Problem:
Your answer should be only the lines below from the one with "Among the four" to the one with "and windy groups.", repeated exactly, ends included.

== Supplied information

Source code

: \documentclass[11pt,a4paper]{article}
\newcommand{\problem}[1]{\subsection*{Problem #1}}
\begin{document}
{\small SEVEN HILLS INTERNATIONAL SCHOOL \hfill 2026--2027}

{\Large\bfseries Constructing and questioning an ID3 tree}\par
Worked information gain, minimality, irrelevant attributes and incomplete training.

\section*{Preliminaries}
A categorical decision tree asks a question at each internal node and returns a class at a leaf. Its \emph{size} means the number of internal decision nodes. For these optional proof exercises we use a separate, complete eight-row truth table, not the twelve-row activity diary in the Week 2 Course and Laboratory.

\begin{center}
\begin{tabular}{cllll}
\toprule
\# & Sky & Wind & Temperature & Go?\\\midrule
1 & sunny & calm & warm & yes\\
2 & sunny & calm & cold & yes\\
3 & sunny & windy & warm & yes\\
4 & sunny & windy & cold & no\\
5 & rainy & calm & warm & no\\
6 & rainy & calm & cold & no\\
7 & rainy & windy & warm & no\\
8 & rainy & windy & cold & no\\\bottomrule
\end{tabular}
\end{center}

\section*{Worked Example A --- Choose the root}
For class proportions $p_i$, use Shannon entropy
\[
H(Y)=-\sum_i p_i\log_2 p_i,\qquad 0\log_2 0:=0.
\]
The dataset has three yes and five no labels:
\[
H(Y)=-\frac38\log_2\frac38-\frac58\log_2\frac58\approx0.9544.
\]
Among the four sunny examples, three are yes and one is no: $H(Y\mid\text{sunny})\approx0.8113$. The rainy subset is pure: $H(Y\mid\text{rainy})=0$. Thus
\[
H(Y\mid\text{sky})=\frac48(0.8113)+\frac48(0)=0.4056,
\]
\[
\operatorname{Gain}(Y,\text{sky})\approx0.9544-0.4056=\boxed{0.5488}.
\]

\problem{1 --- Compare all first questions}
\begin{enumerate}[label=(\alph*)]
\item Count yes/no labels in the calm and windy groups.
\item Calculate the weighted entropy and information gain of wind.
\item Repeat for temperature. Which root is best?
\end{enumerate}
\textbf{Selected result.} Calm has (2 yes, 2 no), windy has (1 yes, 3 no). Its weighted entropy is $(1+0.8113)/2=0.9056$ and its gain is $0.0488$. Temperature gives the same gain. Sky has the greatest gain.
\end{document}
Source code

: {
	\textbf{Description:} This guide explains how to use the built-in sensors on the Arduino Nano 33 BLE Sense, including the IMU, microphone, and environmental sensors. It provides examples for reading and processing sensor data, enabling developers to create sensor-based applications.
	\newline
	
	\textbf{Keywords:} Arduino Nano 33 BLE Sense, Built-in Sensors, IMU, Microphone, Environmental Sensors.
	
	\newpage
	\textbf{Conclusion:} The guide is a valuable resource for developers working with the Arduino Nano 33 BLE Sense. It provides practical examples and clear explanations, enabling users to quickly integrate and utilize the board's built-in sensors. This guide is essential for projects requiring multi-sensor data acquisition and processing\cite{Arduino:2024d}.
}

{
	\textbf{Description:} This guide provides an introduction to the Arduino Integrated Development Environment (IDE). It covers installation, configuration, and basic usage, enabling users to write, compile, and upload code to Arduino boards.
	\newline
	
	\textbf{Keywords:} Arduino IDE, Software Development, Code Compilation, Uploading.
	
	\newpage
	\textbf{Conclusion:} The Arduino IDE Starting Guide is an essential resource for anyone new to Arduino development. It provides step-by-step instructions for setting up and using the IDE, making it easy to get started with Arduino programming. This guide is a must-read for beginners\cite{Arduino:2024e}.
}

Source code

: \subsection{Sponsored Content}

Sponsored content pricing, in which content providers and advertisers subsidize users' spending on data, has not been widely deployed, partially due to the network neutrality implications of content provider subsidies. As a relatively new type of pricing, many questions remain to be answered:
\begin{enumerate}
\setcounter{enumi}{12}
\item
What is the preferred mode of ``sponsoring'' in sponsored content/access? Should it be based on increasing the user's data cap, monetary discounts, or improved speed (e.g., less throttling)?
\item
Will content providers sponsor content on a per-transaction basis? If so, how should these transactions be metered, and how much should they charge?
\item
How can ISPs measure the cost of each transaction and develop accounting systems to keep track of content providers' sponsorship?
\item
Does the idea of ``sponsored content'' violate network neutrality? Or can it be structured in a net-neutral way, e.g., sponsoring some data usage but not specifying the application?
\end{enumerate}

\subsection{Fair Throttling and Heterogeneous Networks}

====

Response area:
Among the four sunny examples, three are yes and one is no: $H(Y\mid\text{sunny})\approx0.8113$. The rainy subset is pure: $H(Y\mid\text{rainy})=0$. Thus
\[
H(Y\mid\text{sky})=\frac48(0.8113)+\frac48(0)=0.4056,
\]
\[
\operatorname{Gain}(Y,\text{sky})\approx0.9544-0.4056=\boxed{0.5488}.
\]

\problem{1 --- Compare all first questions}
\begin{enumerate}[label=(\alph*)]
\item Count yes/no labels in the calm and windy groups.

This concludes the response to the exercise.